Storm Update #1: Fri-Sat 2/19-21

Wednesday's little system is just a tease or even a disappointment if you are south of the line, but you need to get ready for another storm and maybe two before the weekend is done. I'll start digging into the Friday-Saturday storm with this update but I'm going to start with a Storm Watch for the Monday-Tuesday system that is looking promising. Here's the GFS from Thursday through Tuesday to start this off.

Now I have to warn you, while the GFS and the GEM models see a sizeable nor'easter forming on Sunday that doesn't mean it will track close enough to the coast to throw snow far inland and the ECMWF sees a weaker storm and mostly out to sea at this moment. I like what I am seeing in modeling, but I would like it to hug the coast more.

I also like this next storm starting Friday. It's not too big and not too small, meaning that driving won't be atrocious to start the tail end of the holiday (not great either of course), and plenty enough snow to make almost everyone happy as long as they are north of that boundary where it mixes to the south and stays all snow to the north. It will have a focus in the ADK's and Northern New England and maybe Massachusetts also, and modeling suggests totals topping out somewhere around 8"-12" (I favor higher). From now through Monday I'm also seeing widespread totals of 12"-18" across parts of NY, MA, VT, NH, and ME in the Powculator. It doesn't come all at once, but that's a solid showing from 3 systems this week even if we miss the brunt of the Sunday-Monday storm.

So let's get down to business starting with that Storm Watch and then the Storm Update!

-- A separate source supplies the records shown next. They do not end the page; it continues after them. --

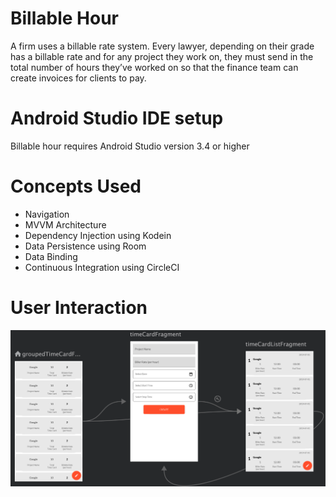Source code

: # Billable Hour

A firm uses a billable rate system. Every lawyer, depending on their grade has a billable rate and for any project they work on, they must send in the total number of hours they’ve worked on so that the finance team can create invoices for clients to pay.

# Android Studio IDE setup 

Billable hour requires Android Studio version 3.4 or higher

# Concepts Used 
* Navigation 
* MVVM Architecture
* Dependency Injection using Kodein
* Data Persistence using Room
* Data Binding 
* Continuous Integration using CircleCI


# User Interaction 
![alt text](navigation_screen.png)
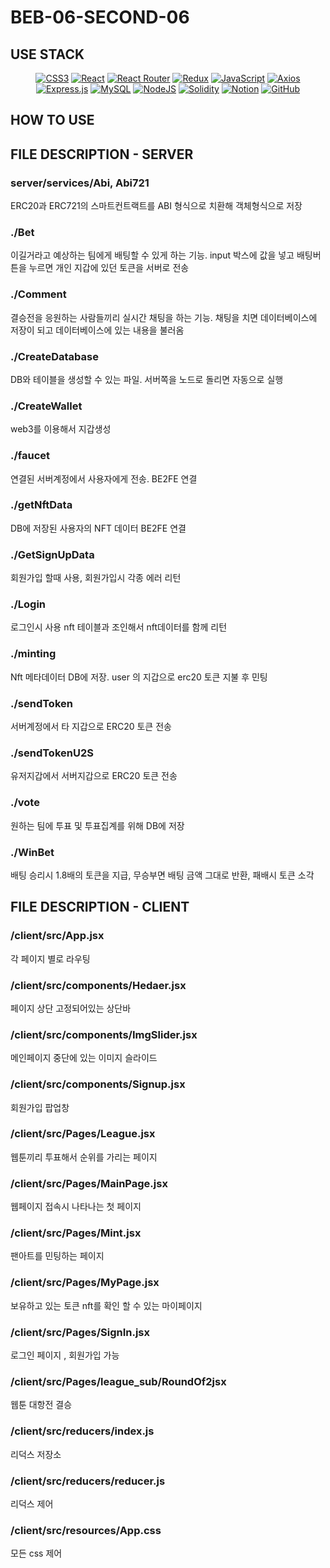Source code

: # BEB-06-SECOND-06

## USE STACK
<div align="center">

  <a href="CSS3">![CSS3](https://img.shields.io/badge/css3-%231572B6.svg?style=for-the-badge&logo=css3&logoColor=white)</a>
  <a href="React">![React](https://img.shields.io/badge/react-%2320232a.svg?style=for-the-badge&logo=react&logoColor=%2361DAFB)</a>
  <a href="React Router">![React Router](https://img.shields.io/badge/React_Router-CA4245?style=for-the-badge&logo=react-router&logoColor=white)</a>
  <a href="Redux">![Redux](https://img.shields.io/badge/redux-%23593d88.svg?style=for-the-badge&logo=redux&logoColor=white)</a>
  <a href="JavaScript">![JavaScript](https://img.shields.io/badge/javascript-%23323330.svg?style=for-the-badge&logo=javascript&logoColor=%23F7DF1E)</a>
  <a href="Axios">![Axios](https://img.shields.io/badge/Axios-5A29E4.svg?style=for-the-badge&logo=Axios&logoColor=white)</a>
  <a href="Express.js">![Express.js](https://img.shields.io/badge/express.js-%23404d59.svg?style=for-the-badge&logo=express&logoColor=%2361DAFB)</a>
  <a href="MySQL">![MySQL](https://img.shields.io/badge/mysql-%2300f.svg?style=for-the-badge&logo=mysql&logoColor=white)</a>
  <a href="NodeJS">![NodeJS](https://img.shields.io/badge/node.js-6DA55F?style=for-the-badge&logo=node.js&logoColor=white)</a>
  <a href="Solidity">![Solidity](https://img.shields.io/badge/Solidity-%23363636.svg?style=for-the-badge&logo=solidity&logoColor=white)</a>
  <a href="Notion">![Notion](https://img.shields.io/badge/Notion-%23000000.svg?style=for-the-badge&logo=notion&logoColor=white)</a>
  <a href="GitHub">![GitHub](https://img.shields.io/badge/github-%23121011.svg?style=for-the-badge&logo=github&logoColor=white)</a>

</div>

## HOW TO USE

## FILE DESCRIPTION - SERVER

### server/services/Abi, Abi721
ERC20과 ERC721의 스마트컨트랙트를 ABI 형식으로 치환해 객체형식으로 저장

### ./Bet
이길거라고 예상하는 팀에게 배팅할 수 있게 하는 기능. input 박스에 값을 넣고 배팅버튼을 누르면 개인 지갑에 있던 토큰을 서버로 전송

### ./Comment 
결승전을 응원하는 사람들끼리 실시간 채팅을 하는 기능. 채팅을 치면 데이터베이스에 저장이 되고 데이터베이스에 있는 내용을 불러옴

### ./CreateDatabase
DB와 테이블을 생성할 수 있는 파일. 서버쪽을 노드로 돌리면 자동으로 실행

### ./CreateWallet
web3를 이용해서 지갑생성

### ./faucet
연결된 서버계정에서 사용자에게 전송. BE2FE 연결

### ./getNftData
DB에 저장된 사용자의 NFT 데이터 BE2FE 연결

### ./GetSignUpData 
회원가입 할때 사용, 회원가입시 각종 에러 리턴

### ./Login
로그인시 사용 nft 테이블과 조인해서 nft데이터를 함께 리턴 

### ./minting
Nft 메타데이터 DB에 저장. user 의 지갑으로 erc20 토큰 지불 후 민팅

### ./sendToken
서버계정에서 타 지갑으로 ERC20 토큰 전송

### ./sendTokenU2S
유저지갑에서 서버지갑으로 ERC20 토큰 전송

### ./vote
원하는 팀에 투표 및 투표집계를 위해 DB에 저장

### ./WinBet
배팅 승리시 1.8배의 토큰을 지급, 무승부면 배팅 금액 그대로 반환, 패배시 토큰 소각 

## FILE DESCRIPTION - CLIENT

### /client/src/App.jsx
각 페이지 별로 라우팅

### /client/src/components/Hedaer.jsx
페이지 상단 고정되어있는 상단바

### /client/src/components/ImgSlider.jsx
메인페이지 중단에 있는 이미지 슬라이드

### /client/src/components/Signup.jsx
회원가입 팝업창

### /client/src/Pages/League.jsx
웹툰끼리 투표해서 순위를 가리는 페이지 

### /client/src/Pages/MainPage.jsx
웹페이지 접속시 나타나는 첫 페이지 

### /client/src/Pages/Mint.jsx
팬아트를 민팅하는 페이지 

### /client/src/Pages/MyPage.jsx
보유하고 있는 토큰 nft를 확인 할 수 있는 마이페이지

### /client/src/Pages/SignIn.jsx
로그인 페이지 , 회원가입 가능 

### /client/src/Pages/league_sub/RoundOf2jsx
웹툰 대항전 결승

### /client/src/reducers/index.js
리덕스 저장소

### /client/src/reducers/reducer.js
리덕스 제어 

### /client/src/resources/App.css
모든 css 제어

Storm Watch: Sun-Mon 2/22-23

We'll start with a quick Storm Watch before we dig into the more guaranteed action. I believe there is about a 70% chance of a rapidly intensifying storm forming somewhere near the Outer Banks of North Carolina and tracking northeast into our region. We're talking a drop of 35mb in a 24 hour period which is technically bombing out and then some, but there is a but... Modeling generally is keeping this storm far enough offshore that it might not have far reaching impacts. Let's jump straight into the deterministic modeling from the big three showing 10AM on Monday:

I've dug around in the vorticity maps (roughly storm energy in the mid levels of the atmosphere) and the reason why the ECMWF is showing a miss is due to subtle changes in how this is modeled, and it may be related to the Friday-Saturday storm as the ECMWF is still leaving a bigger chunk of energy up in the Great Lakes while other models see most of that energy siphoned off to the coastal low from that storm. Needless to say, the storm can still break 5 days out. The ECMWF ensembles though show almost the same level of support as the GFS so the ECMWF could flip any run now and go full bore but so could the GFS. The GEM (Canadian model) plays very little in my judgement but right now the beer goggles are looking mighty fine. Here are the snowfall maps covering all of Sunday and Monday:

What matters the most is if, when, and where a trough tilts negatively and amps up a low and then where it tracks, but there's no sense at this distance in pretending that I know exactly where it goes. Even ensemble averages will shift notably from run to run at this distance so we'll just give it a bit more time. Modeling is widely suggesting that practically everything that falls from the sky will be snow with this one through the entire Northeast. Things would have to shift notably for that to change given the setup.

I'll keep you updated on this and I will start full Storm Updates probably on Friday so as to not cause confusion with the next storm. If there are wind issues with this storm it would likely be Monday near the coast and possibly Tuesday on the back end, probably mainly in the Longfellows if so.